▸ What is needed
The job is to find each line in the entries holding the string "attrition" and copy that line.

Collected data

━━━━━━━━━━

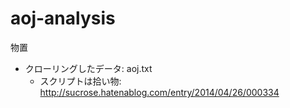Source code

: # aoj-analysis

物置

- クローリングしたデータ: aoj.txt
  - スクリプトは拾い物: http://sucrose.hatenablog.com/entry/2014/04/26/000334

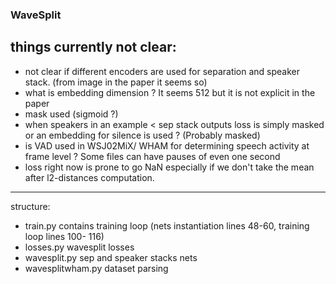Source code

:### WaveSplit

things currently not clear:
---
- not clear if different encoders are used for separation and speaker stack. (from image in the paper it seems so)
- what is embedding dimension ? It seems 512 but it is not explicit in the paper
- mask used (sigmoid ?)
- when speakers in an example < sep stack outputs loss is simply masked or an embedding for silence is used ? (Probably masked)
- is VAD used in WSJ02MiX/ WHAM for determining speech activity at frame level ? Some files can have pauses of even one second
- loss right now is prone to go NaN especially if we don't take the mean after l2-distances computation. 

---
structure:
- train.py contains training loop (nets instantiation lines 48-60, training loop lines 100- 116)
- losses.py wavesplit losses
- wavesplit.py sep and speaker stacks nets
- wavesplitwham.py dataset parsing 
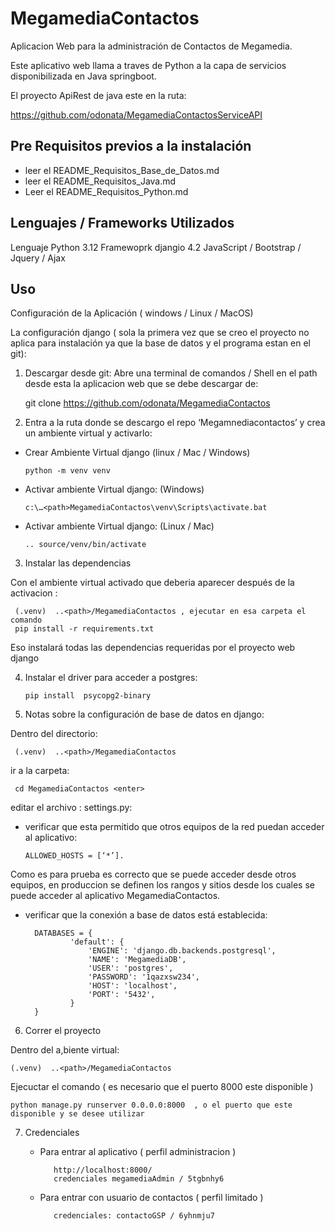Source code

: # MegamediaContactos

Aplicacion Web para la administración de Contactos de Megamedia.

Este aplicativo web llama a traves de Python a la capa de servicios disponibilizada 
en Java springboot. 

El proyecto ApiRest de java este en la ruta: 

https://github.com/odonata/MegamediaContactosServiceAPI

## Pre Requisitos previos a la instalación

* leer el README_Requisitos_Base_de_Datos.md
* leer el README_Requisitos_Java.md
* Leer el README_Requisitos_Python.md

## Lenguajes / Frameworks Utilizados

Lenguaje Python 3.12
Framewoprk djangio 4.2
JavaScript / Bootstrap / Jquery / Ajax

## Uso

Configuración de la Aplicación ( windows / Linux / MacOS)

La configuración django  ( sola la primera vez que se creo el proyecto no aplica para instalación ya que la base de datos y el programa estan en el git): 

1.	Descargar desde git: Abre una terminal de comandos / Shell en el path desde esta la aplicacion web que se debe descargar de:

     git clone https://github.com/odonata/MegamediaContactos

2. Entra a la ruta donde se descargo el repo ‘Megamnediacontactos’ y crea un ambiente virtual y activarlo:

* Crear Ambiente Virtual django (linux / Mac / Windows)

      python -m venv venv

* Activar ambiente Virtual django: (Windows)

      c:\…<path>MegamediaContactos\venv\Scripts\activate.bat

* Activar ambiente Virtual django: (Linux / Mac)

      .. source/venv/bin/activate
    
3. Instalar las dependencias

Con el ambiente virtual activado  que deberia aparecer después de la activacion :

     (.venv)  ..<path>/MegamediaContactos , ejecutar en esa carpeta el comando
     pip install -r requirements.txt

Eso instalará todas las dependencias requeridas por el proyecto web django

4. Instalar el driver para acceder a postgres: 

       pip install  psycopg2-binary

5. Notas sobre la configuración de base de datos en django:

Dentro del directorio: 

     (.venv)  ..<path>/MegamediaContactos

ir a la carpeta:

     cd MegamediaContactos <enter>

editar el archivo : settings.py:

* verificar que esta permitido que otros equipos de la red puedan acceder al aplicativo: 

      ALLOWED_HOSTS = [‘*’].

Como es para prueba es correcto que se puede acceder desde otros equipos, 
en produccion se definen los rangos y sitios desde los cuales se puede acceder al 
aplicativo MegamediaContactos.

* verificar que la conexión a base de datos está establecida:

		DATABASES = {
				'default': {
					'ENGINE': 'django.db.backends.postgresql',
					'NAME': 'MegamediaDB',
					'USER': 'postgres',
					'PASSWORD': '1qazxsw234',
					'HOST': 'localhost',
					'PORT': '5432',
				}
		}

6. Correr el proyecto 

Dentro del a,biente virtual:

 	(.venv)  ..<path>/MegamediaContactos

Ejecuctar el comando ( es necesario que el puerto 8000 este disponible )

	python manage.py runserver 0.0.0.0:8000  , o el puerto que este disponible y se desee utilizar

7. Credenciales

   - Para entrar al aplicativo ( perfil administracion )
   
            http://localhost:8000/
            credenciales megamediaAdmin / 5tgbnhy6

   - Para entrar con usuario de contactos  ( perfil limitado )

            credenciales: contactoGSP / 6yhnmju7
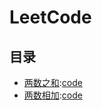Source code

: # LeetCode

## 目录

- [两数之和](https://leetcode-cn.com/problems/two-sum/):[code](leetcode/001_twoSum.go)
- [两数相加](https://leetcode-cn.com/problems/add-two-numbers/):[code](leetcode/002_addTwoNumbers.go)

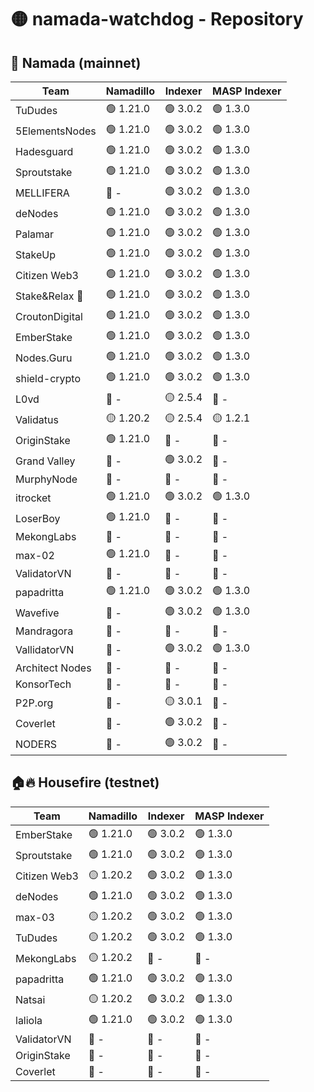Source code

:# 🟡 namada-watchdog - Repository

## 🚀 Namada (mainnet)

| Team | Namadillo | Indexer | MASP Indexer |
|-|-|-|-|
| TuDudes | 🟢 1.21.0 | 🟢 3.0.2 | 🟢 1.3.0 |
| 5ElementsNodes | 🟢 1.21.0 | 🟢 3.0.2 | 🟢 1.3.0 |
| Hadesguard | 🟢 1.21.0 | 🟢 3.0.2 | 🟢 1.3.0 |
| Sproutstake | 🟢 1.21.0 | 🟢 3.0.2 | 🟢 1.3.0 |
| MELLIFERA | 🔴 - | 🟢 3.0.2 | 🟢 1.3.0 |
| deNodes | 🟢 1.21.0 | 🟢 3.0.2 | 🟢 1.3.0 |
| Palamar | 🟢 1.21.0 | 🟢 3.0.2 | 🟢 1.3.0 |
| StakeUp | 🟢 1.21.0 | 🟢 3.0.2 | 🟢 1.3.0 |
| Citizen Web3 | 🟢 1.21.0 | 🟢 3.0.2 | 🟢 1.3.0 |
| Stake&Relax 🦥 | 🟢 1.21.0 | 🟢 3.0.2 | 🟢 1.3.0 |
| CroutonDigital | 🟢 1.21.0 | 🟢 3.0.2 | 🟢 1.3.0 |
| EmberStake | 🟢 1.21.0 | 🟢 3.0.2 | 🟢 1.3.0 |
| Nodes.Guru | 🟢 1.21.0 | 🟢 3.0.2 | 🟢 1.3.0 |
| shield-crypto | 🟢 1.21.0 | 🟢 3.0.2 | 🟢 1.3.0 |
| L0vd | 🔴 - | 🟡 2.5.4 | 🔴 - |
| Validatus | 🟡 1.20.2 | 🟡 2.5.4 | 🟡 1.2.1 |
| OriginStake | 🟢 1.21.0 | 🔴 - | 🔴 - |
| Grand Valley | 🔴 - | 🟢 3.0.2 | 🔴 - |
| MurphyNode | 🔴 - | 🔴 - | 🔴 - |
| itrocket | 🟢 1.21.0 | 🟢 3.0.2 | 🟢 1.3.0 |
| LoserBoy | 🟢 1.21.0 | 🔴 - | 🔴 - |
| MekongLabs | 🔴 - | 🔴 - | 🔴 - |
| max-02 | 🟢 1.21.0 | 🔴 - | 🔴 - |
| ValidatorVN | 🔴 - | 🔴 - | 🔴 - |
| papadritta | 🟢 1.21.0 | 🟢 3.0.2 | 🟢 1.3.0 |
| Wavefive | 🔴 - | 🟢 3.0.2 | 🟢 1.3.0 |
| Mandragora | 🔴 - | 🔴 - | 🔴 - |
| VallidatorVN | 🔴 - | 🟢 3.0.2 | 🟢 1.3.0 |
| Architect Nodes | 🔴 - | 🔴 - | 🔴 - |
| KonsorTech | 🔴 - | 🔴 - | 🔴 - |
| P2P.org | 🔴 - | 🟡 3.0.1 | 🔴 - |
| Coverlet | 🔴 - | 🟢 3.0.2 | 🔴 - |
| NODERS | 🔴 - | 🟢 3.0.2 | 🔴 - |

## 🏠🔥 Housefire (testnet)

| Team | Namadillo | Indexer | MASP Indexer |
|-|-|-|-|
| EmberStake | 🟢 1.21.0 | 🟢 3.0.2 | 🟢 1.3.0 |
| Sproutstake | 🟢 1.21.0 | 🟢 3.0.2 | 🟢 1.3.0 |
| Citizen Web3 | 🟡 1.20.2 | 🟢 3.0.2 | 🟢 1.3.0 |
| deNodes | 🟢 1.21.0 | 🟢 3.0.2 | 🟢 1.3.0 |
| max-03 | 🟡 1.20.2 | 🟢 3.0.2 | 🟢 1.3.0 |
| TuDudes | 🟡 1.20.2 | 🟢 3.0.2 | 🟢 1.3.0 |
| MekongLabs | 🟡 1.20.2 | 🔴 - | 🔴 - |
| papadritta | 🟢 1.21.0 | 🟢 3.0.2 | 🟢 1.3.0 |
| Natsai | 🟡 1.20.2 | 🟢 3.0.2 | 🟢 1.3.0 |
| laliola | 🟢 1.21.0 | 🟢 3.0.2 | 🟢 1.3.0 |
| ValidatorVN | 🔴 - | 🔴 - | 🔴 - |
| OriginStake | 🔴 - | 🔴 - | 🔴 - |
| Coverlet | 🔴 - | 🔴 - | 🔴 - |

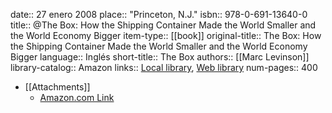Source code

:date:: 27 enero 2008
place:: "Princeton, N.J."
isbn:: 978-0-691-13640-0
title:: @The Box: How the Shipping Container Made the World Smaller and the World Economy Bigger
item-type:: [[book]]
original-title:: The Box: How the Shipping Container Made the World Smaller and the World Economy Bigger
language:: Inglés
short-title:: The Box
authors:: [[Marc Levinson]]
library-catalog:: Amazon
links:: [Local library](zotero://select/library/items/VCPTLSZV), [Web library](https://www.zotero.org/users/6520516/items/VCPTLSZV)
num-pages:: 400

- [[Attachments]]
	- [Amazon.com Link](https://www.amazon.es/Box-Shipping-Container-Smaller-Economy/dp/0691136408)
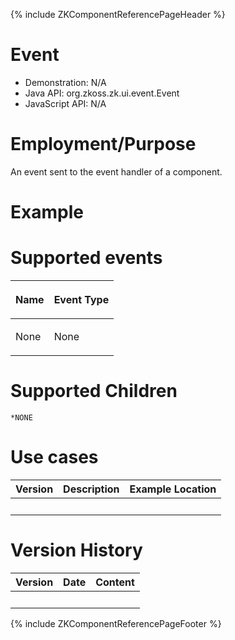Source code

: {% include ZKComponentReferencePageHeader %}

# Event

- Demonstration: N/A
- Java API: <javadoc>org.zkoss.zk.ui.event.Event</javadoc>
- JavaScript API: N/A

# Employment/Purpose

An event sent to the event handler of a component.

# Example

# Supported events

<table>
<thead>
<tr class="header">
<th><center>
<p>Name</p>
</center></th>
<th><center>
<p>Event Type</p>
</center></th>
</tr>
</thead>
<tbody>
<tr class="odd">
<td><p>None</p></td>
<td><p>None</p></td>
</tr>
</tbody>
</table>

# Supported Children

`*NONE`

# Use cases

| Version | Description | Example Location |
|---------|-------------|------------------|
|         |             |                  |

# Version History

| Version | Date | Content |
|---------|------|---------|
|         |      |         |

{% include ZKComponentReferencePageFooter %}
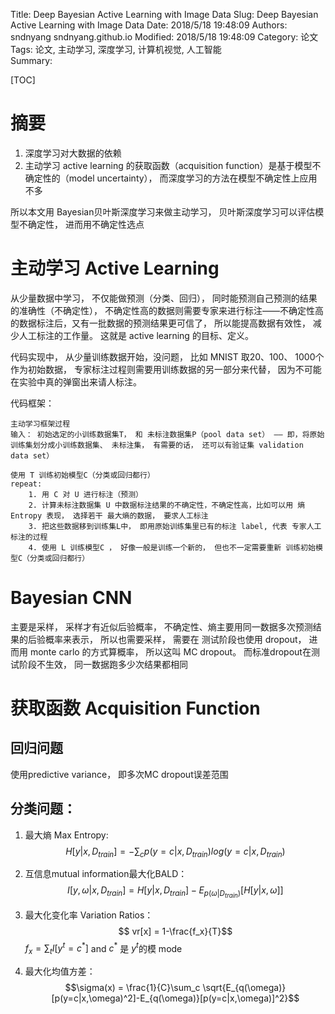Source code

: Title: Deep Bayesian Active Learning with Image Data
Slug: Deep Bayesian Active Learning with Image Data
Date: 2018/5/18 19:48:09
Authors: sndnyang sndnyang.github.io
Modified: 2018/5/18 19:48:09
Category: 论文    
Tags: 论文, 主动学习,  深度学习, 计算机视觉, 人工智能   
Summary:   

[TOC]


# 摘要

1. 深度学习对大数据的依赖
2. 主动学习 active learning 的获取函数（acquisition function）是基于模型不确定性的（model uncertainty）， 而深度学习的方法在模型不确定性上应用不多

所以本文用 Bayesian贝叶斯深度学习来做主动学习， 贝叶斯深度学习可以评估模型不确定性， 进而用不确定性选点

# 主动学习 Active Learning

从少量数据中学习， 不仅能做预测（分类、回归）， 同时能预测自己预测的结果的准确性（不确定性）， 不确定性高的数据则需要专家来进行标注——不确定性高的数据标注后，又有一批数据的预测结果更可信了， 所以能提高数据有效性， 减少人工标注的工作量。 这就是 active learning 的目标、定义。

代码实现中， 从少量训练数据开始，没问题， 比如 MNIST 取20、100、 1000个作为初始数据， 专家标注过程则需要用训练数据的另一部分来代替， 因为不可能在实验中真的弹窗出来请人标注。

代码框架：

	主动学习框架过程
	输入： 初始选定的小训练数据集T， 和 未标注数据集P（pool data set） —— 即，将原始训练集划分成小训练数据集、 未标注集， 有需要的话， 还可以有验证集 validation data set）
	
	使用 T 训练初始模型C（分类或回归都行）
	repeat:
		1. 用 C 对 U 进行标注（预测）
		2. 计算未标注数据集 U 中数据标注结果的不确定性，不确定性高，比如可以用 熵 Entropy 表现， 选择若干 最大熵的数据， 要求人工标注
		3. 把这些数据移到训练集L中， 即用原始训练集里已有的标注 label, 代表 专家人工标注的过程
		4. 使用 L 训练模型C ， 好像一般是训练一个新的， 但也不一定需要重新 训练初始模型C（分类或回归都行）
	
# Bayesian CNN

主要是采样， 采样才有近似后验概率， 不确定性、熵主要用同一数据多次预测结果的后验概率来表示， 所以也需要采样， 需要在 测试阶段也使用 dropout， 进而用 monte carlo 的方式算概率， 所以这叫 MC dropout。 而标准dropout在测试阶段不生效， 同一数据跑多少次结果都相同

# 获取函数 Acquisition Function

## 回归问题

使用predictive variance， 即多次MC dropout误差范围

## 分类问题：

1. 最大熵 Max Entropy:  $$H[y|x, D_{train}] = - \sum_c p(y=c|x, D_{train}) log(y=c|x,D_{train})$$

2. 互信息mutual information最大化BALD： $$ I[y, \omega|x, D_{train}] = H[y|x, D_{train}] - E_{p(\omega|D_{train})}[H[y|x,\omega]]$$

3. 最大化变化率 Variation Ratios： $$ vr[x] = 1-\frac{f_x}{T}$$
$f_x = \sum_tI[y^t=c^*]$ and $c^*$ 是 ${y^t}$的模 mode

4. 最大化均值方差： $$\sigma(x) = \frac{1}{C}\sum_c \sqrt{E_{q(\omega)}[p(y=c|x,\omega)^2]-E_{q(\omega)}[p(y=c|x,\omega)]^2}$$

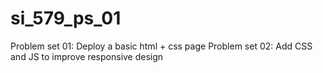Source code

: # si_579_ps_01
Problem set 01: Deploy a basic html + css page
Problem set 02: Add CSS and JS to improve responsive design
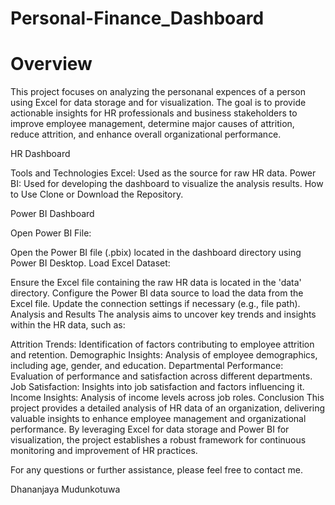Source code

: # Personal-Finance_Dashboard

# Overview
This project focuses on analyzing the personanal expences of a person using Excel for data storage and for visualization. The goal is to provide actionable insights for HR professionals and business stakeholders to improve employee management, determine major causes of attrition, reduce attrition, and enhance overall organizational performance.

HR Dashboard

Tools and Technologies
Excel: Used as the source for raw HR data.
Power BI: Used for developing the dashboard to visualize the analysis results.
How to Use
Clone or Download the Repository.

Power BI Dashboard

Open Power BI File:

Open the Power BI file (.pbix) located in the dashboard directory using Power BI Desktop.
Load Excel Dataset:

Ensure the Excel file containing the raw HR data is located in the 'data' directory.
Configure the Power BI data source to load the data from the Excel file. Update the connection settings if necessary (e.g., file path).
Analysis and Results
The analysis aims to uncover key trends and insights within the HR data, such as:

Attrition Trends: Identification of factors contributing to employee attrition and retention.
Demographic Insights: Analysis of employee demographics, including age, gender, and education.
Departmental Performance: Evaluation of performance and satisfaction across different departments.
Job Satisfaction: Insights into job satisfaction and factors influencing it.
Income Insights: Analysis of income levels across job roles.
Conclusion
This project provides a detailed analysis of HR data of an organization, delivering valuable insights to enhance employee management and organizational performance. By leveraging Excel for data storage and Power BI for visualization, the project establishes a robust framework for continuous monitoring and improvement of HR practices.

For any questions or further assistance, please feel free to contact me.

Dhananjaya Mudunkotuwa
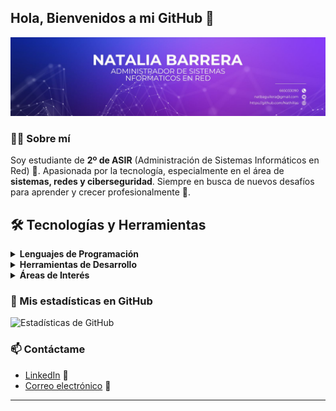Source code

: ## Hola, Bienvenidos a mi GitHub 👋

![iamgen](img/portadagithub.jpg)


### 👨‍💻 Sobre mí
Soy estudiante de **2º de ASIR** (Administración de Sistemas Informáticos en Red) 🚀. Apasionada por la tecnología, especialmente en el área de **sistemas, redes y ciberseguridad**. Siempre en busca de nuevos desafíos para aprender y crecer profesionalmente 🌱.

## 🛠️ Tecnologías y Herramientas

<details>
<summary><strong>Lenguajes de Programación</strong></summary>
  
- ![Python](https://img.shields.io/badge/Python-%233776AB.svg?&logo=python&logoColor=white)
- ![Bash](https://img.shields.io/badge/Bash-%23121011.svg?&logo=gnu-bash&logoColor=white)
- ![SQL](https://img.shields.io/badge/SQL-%2300f.svg?&logo=sql&logoColor=white)

</details>

<details>
<summary><strong>Herramientas de Desarrollo</strong></summary>

- ![Visual Studio Code](https://img.shields.io/badge/VS%20Code-%23007ACC.svg?&logo=visual-studio-code&logoColor=white)
- ![Git](https://img.shields.io/badge/Git-%23F05033.svg?&logo=git&logoColor=white)
- ![Docker](https://img.shields.io/badge/Docker-%232496ED.svg?&logo=docker&logoColor=white)

</details>

<details>
<summary><strong>Áreas de Interés</strong></summary>

- ⚙️ **Administración de sistemas**
- 🖥️ **Virtualización**
- 🔒 **Seguridad informática**
- 🌐 **Redes**

</details>


### 🚀 Mis estadísticas en GitHub
![Estadísticas de GitHub](https://github-readme-stats.vercel.app/api?username=nathillas&show_icons=true&theme=radical)

### 📫 Contáctame
- [LinkedIn](https://www.linkedin.com/in/natalia-barrera-aguilera-870370295/) 💼
- [Correo electrónico](mailto:tuemail@dominio.com) 📧

---

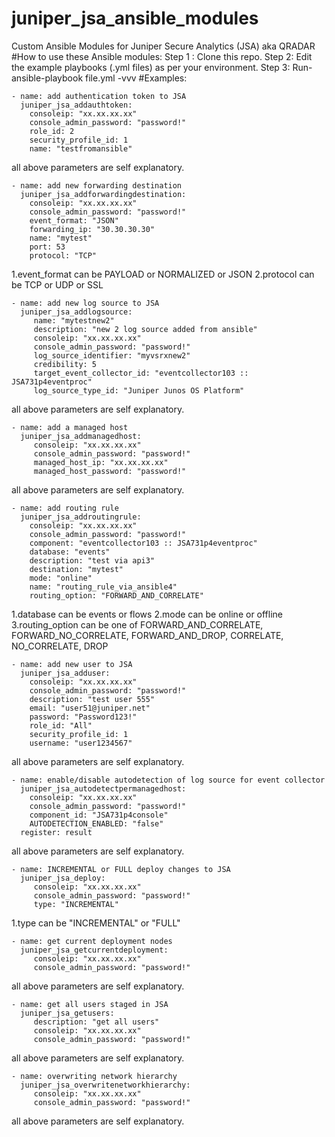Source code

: # juniper_jsa_ansible_modules
Custom Ansible Modules for Juniper Secure Analytics (JSA) aka QRADAR
#How to use these Ansible modules:
Step 1 :
Clone this repo.
Step 2:
Edit the example playbooks (.yml files) as per your environment.
Step 3:
Run-
ansible-playbook file.yml -vvv
#Examples:

    - name: add authentication token to JSA
      juniper_jsa_addauthtoken:
        consoleip: "xx.xx.xx.xx"
        console_admin_password: "password!"
        role_id: 2
        security_profile_id: 1
        name: "testfromansible"
all above parameters are self explanatory.

    - name: add new forwarding destination
      juniper_jsa_addforwardingdestination:
        consoleip: "xx.xx.xx.xx"
        console_admin_password: "password!"
        event_format: "JSON"
        forwarding_ip: "30.30.30.30"
        name: "mytest"
        port: 53
        protocol: "TCP"
	
1.event_format can be PAYLOAD or NORMALIZED or JSON
2.protocol can be  TCP or UDP or SSL


    - name: add new log source to JSA
      juniper_jsa_addlogsource:
         name: "mytestnew2"
         description: "new 2 log source added from ansible"
         consoleip: "xx.xx.xx.xx"
         console_admin_password: "password!"
         log_source_identifier: "myvsrxnew2"
         credibility: 5
         target_event_collector_id: "eventcollector103 :: JSA731p4eventproc"
         log_source_type_id: "Juniper Junos OS Platform"

all above parameters are self explanatory.


    - name: add a managed host
      juniper_jsa_addmanagedhost:
         consoleip: "xx.xx.xx.xx"
         console_admin_password: "password!"
         managed_host_ip: "xx.xx.xx.xx"
         managed_host_password: "password!"

all above parameters are self explanatory.

    - name: add routing rule
      juniper_jsa_addroutingrule:
        consoleip: "xx.xx.xx.xx"
        console_admin_password: "password!"
        component: "eventcollector103 :: JSA731p4eventproc"
        database: "events"
        description: "test via api3"
        destination: "mytest"
        mode: "online"
        name: "routing_rule_via_ansible4"
        routing_option: "FORWARD_AND_CORRELATE"
1.database can be events or flows
2.mode can be online or offline
3.routing_option can be one of  FORWARD_AND_CORRELATE, FORWARD_NO_CORRELATE, FORWARD_AND_DROP, CORRELATE, NO_CORRELATE, DROP






    - name: add new user to JSA
      juniper_jsa_adduser:
        consoleip: "xx.xx.xx.xx"
        console_admin_password: "password!"
        description: "test user 555"
        email: "user51@juniper.net"
        password: "Password123!"
        role_id: "All"
        security_profile_id: 1
        username: "user1234567"
	

all above parameters are self explanatory.

    - name: enable/disable autodetection of log source for event collector
      juniper_jsa_autodetectpermanagedhost:
        consoleip: "xx.xx.xx.xx"
        console_admin_password: "password!"
        component_id: "JSA731p4console"
        AUTODETECTION_ENABLED: "false"
      register: result
      
      
 all above parameters are self explanatory. 
 
  
    - name: INCREMENTAL or FULL deploy changes to JSA
      juniper_jsa_deploy:
         consoleip: "xx.xx.xx.xx"
         console_admin_password: "password!"
         type: "INCREMENTAL"

1.type  can be "INCREMENTAL" or "FULL"





    - name: get current deployment nodes
      juniper_jsa_getcurrentdeployment:
         consoleip: "xx.xx.xx.xx"
         console_admin_password: "password!"
	 

all above parameters are self explanatory.

    - name: get all users staged in JSA
      juniper_jsa_getusers:
         description: "get all users"
         consoleip: "xx.xx.xx.xx"
         console_admin_password: "password!"
	 

all above parameters are self explanatory.


    - name: overwriting network hierarchy
      juniper_jsa_overwritenetworkhierarchy:
         consoleip: "xx.xx.xx.xx"
         console_admin_password: "password!"
		 
all above parameters are self explanatory.
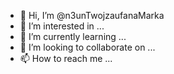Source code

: - 👋 Hi, I’m @n3unTwojzaufanaMarka
- 👀 I’m interested in ...
- 🌱 I’m currently learning ...
- 💞️ I’m looking to collaborate on ...
- 📫 How to reach me ...

<!---
n3unTwojazaufanaMarka/n3unTwojzaufanaMarka is a ✨ special ✨ repository because its `README.md` (this file) appears on your GitHub profile.
You can click the Preview link to take a look at your changes.
--->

━━━━━━━━━━

▸ Answer to this task
This project focuses on analyzing the personanal expences of a person using Excel for data storage and for visualization. The goal is to provide actionable insights for HR professionals and business stakeholders to improve employee management, determine major causes of attrition, reduce attrition, and enhance overall organizational performance.
Attrition Trends: Identification of factors contributing to employee attrition and retention.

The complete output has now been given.